In between them organising their goods, I pleaded to ask one question. They smiled and nodded in kindness. I asked THE ultimate question: “Why do you have breasts carved on your doors?”
“It’s a symbol to remind us that people come from breast milk. We are nothing without them,” said the eldest of the four. “It’s the first thing we drink and what forms our body,” she continued. I nodded, realising every truth she stated.
I would imagine some parties would have a problem with this culture, and possibly would want to censor it too. But if anyone has a problem, I suggest you back away. The people of Wologai were once a feared group. It wasn’t so long ago, the government asked them to ban one of their obligatory traditions of skinning a human’s back, held annually, to exchange the skin on their sacred drum. If not trespassers or felonies, members of the royal family had to sacrifice themselves. If not changed, the people of Wologai believed misfortune would come for them.

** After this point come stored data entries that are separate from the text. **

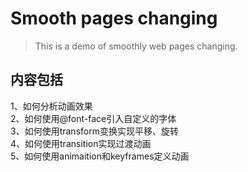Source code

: # Smooth pages changing
> This is a demo of smoothly web pages changing.
 
## 内容包括
1、如何分析动画效果   
2、如何使用@font-face引入自定义的字体   
3、如何使用transform变换实现平移、旋转   
4、如何使用transition实现过渡动画   
5、如何使用animaition和keyframes定义动画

That one time of the year, everybody, including other village near by, was scared. Despite the tradition banned, doesn’t mean you can get on their bad side.
“It’s that place in the middle. Anyone who steps in that area, that isn’t an assigned person, will be skinned for the next skin exchange,” said Raka, a senior guide I met a few days later. I was then reminded of the warning. Goosebumps! I’m so glad my ears and brain worked at the same time that time.
“But, they compromised probably about 5 years ago. Now, they hunt monkeys for the skin,” says Raka, a senior guide in Flores.
It looks like their way of thinking is pretty advance when it comes to breasts. They acknowledge it as something sacred and essential, more than just an object of lust. Now, can’t we follow their principles? Because once we can acknowledge breasts in a better light, we can start addressing more important things such as breast cancer. And it’s the cancer that we want to censor, not the breast, right?